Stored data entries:

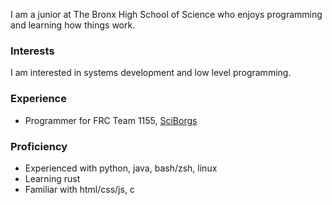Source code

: <!--- This README is used in the rendering of my website -->

I am a junior at The Bronx High School of Science who enjoys programming and learning how things work.

### Interests
I am interested in systems development and low level programming.

### Experience
- Programmer for FRC Team 1155, [SciBorgs](https://www.sciborgs1155.org/)

### Proficiency
- Experienced with python, java, bash/zsh, linux
- Learning rust
- Familiar with html/css/js, c
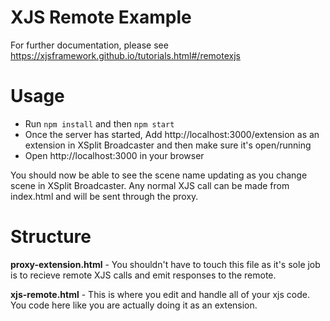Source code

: # XJS Remote Example
For further documentation, please see https://xjsframework.github.io/tutorials.html#/remotexjs

# Usage
- Run `npm install` and then `npm start`
- Once the server has started, Add http://localhost:3000/extension as an extension in XSplit Broadcaster and then make sure it's open/running
- Open http://localhost:3000 in your browser

You should now be able to see the scene name updating as you change scene in XSplit Broadcaster. Any normal XJS call can be made from index.html and will be sent through the proxy.

# Structure
**proxy-extension.html** - You shouldn't have to touch this file as it's sole job is to recieve remote XJS calls and emit responses to the remote.

**xjs-remote.html** - This is where you edit and handle all of your xjs code. You code here like you are actually doing it as an extension.
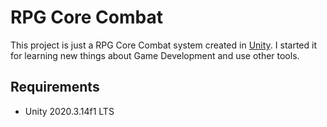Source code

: # RPG Core Combat
This project is just a RPG Core Combat system created in [Unity](https://unity.com/). I started it for learning new things about Game Development and use other tools.

## Requirements
* Unity 2020.3.14f1 LTS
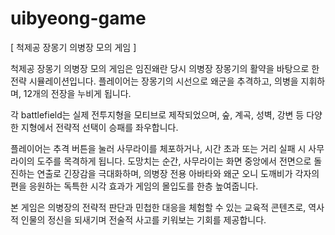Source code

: # uibyeong-game

[ 척제공 장몽기 의병장 모의 게임 ]

   척제공 장몽기 의병장 모의 게임은 임진왜란 당시 의병장 장몽기의 활약을 바탕으로 한 전략 시뮬레이션입니다. 플레이어는 장몽기의 시선으로 왜군을 추격하고, 의병을 지휘하며, 12개의 전장을 누비게 됩니다.

   각 battlefield는 실제 전투지형을 모티브로 제작되었으며, 숲, 계곡, 성벽, 강변 등 다양한 지형에서 전략적 선택이 승패를 좌우합니다.

   플레이어는 추격 버튼을 눌러 사무라이를 체포하거나, 시간 초과 또는 거리 실패 시 사무라이의 도주를 목격하게 됩니다. 도망치는 순간, 사무라이는 화면 중앙에서 전면으로 돌진하는 연출로 긴장감을 극대화하며, 의병장 전용 아바타와 왜군 오니 도깨비가 각자의 편을 응원하는 독특한 시각 효과가 게임의 몰입도를 한층 높여줍니다.

   본 게임은 의병장의 전략적 판단과 민첩한 대응을 체험할 수 있는 교육적 콘텐츠로, 역사적 인물의 정신을 되새기며 전술적 사고를 키워보는 기회를 제공합니다.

TASK REQUIREMENTS |
Repeat every record precisely. Any picture among them stays out of the copy.

RESULT OF THE TASK |
Source code

: <!--- This README is used in the rendering of my website -->

I am a junior at The Bronx High School of Science who enjoys programming and learning how things work.

### Interests
I am interested in systems development and low level programming.

### Experience
- Programmer for FRC Team 1155, [SciBorgs](https://www.sciborgs1155.org/)

### Proficiency
- Experienced with python, java, bash/zsh, linux
- Learning rust
- Familiar with html/css/js, c
Source code

: # XJS Remote Example
For further documentation, please see https://xjsframework.github.io/tutorials.html#/remotexjs

# Usage
- Run `npm install` and then `npm start`
- Once the server has started, Add http://localhost:3000/extension as an extension in XSplit Broadcaster and then make sure it's open/running
- Open http://localhost:3000 in your browser

You should now be able to see the scene name updating as you change scene in XSplit Broadcaster. Any normal XJS call can be made from index.html and will be sent through the proxy.

# Structure
**proxy-extension.html** - You shouldn't have to touch this file as it's sole job is to recieve remote XJS calls and emit responses to the remote.

**xjs-remote.html** - This is where you edit and handle all of your xjs code. You code here like you are actually doing it as an extension.
Source code

: # RPG Core Combat
This project is just a RPG Core Combat system created in [Unity](https://unity.com/). I started it for learning new things about Game Development and use other tools.

## Requirements
* Unity 2020.3.14f1 LTS
Source code

: # uibyeong-game

[ 척제공 장몽기 의병장 모의 게임 ]

   척제공 장몽기 의병장 모의 게임은 임진왜란 당시 의병장 장몽기의 활약을 바탕으로 한 전략 시뮬레이션입니다. 플레이어는 장몽기의 시선으로 왜군을 추격하고, 의병을 지휘하며, 12개의 전장을 누비게 됩니다.

   각 battlefield는 실제 전투지형을 모티브로 제작되었으며, 숲, 계곡, 성벽, 강변 등 다양한 지형에서 전략적 선택이 승패를 좌우합니다.

   플레이어는 추격 버튼을 눌러 사무라이를 체포하거나, 시간 초과 또는 거리 실패 시 사무라이의 도주를 목격하게 됩니다. 도망치는 순간, 사무라이는 화면 중앙에서 전면으로 돌진하는 연출로 긴장감을 극대화하며, 의병장 전용 아바타와 왜군 오니 도깨비가 각자의 편을 응원하는 독특한 시각 효과가 게임의 몰입도를 한층 높여줍니다.

   본 게임은 의병장의 전략적 판단과 민첩한 대응을 체험할 수 있는 교육적 콘텐츠로, 역사적 인물의 정신을 되새기며 전술적 사고를 키워보는 기회를 제공합니다.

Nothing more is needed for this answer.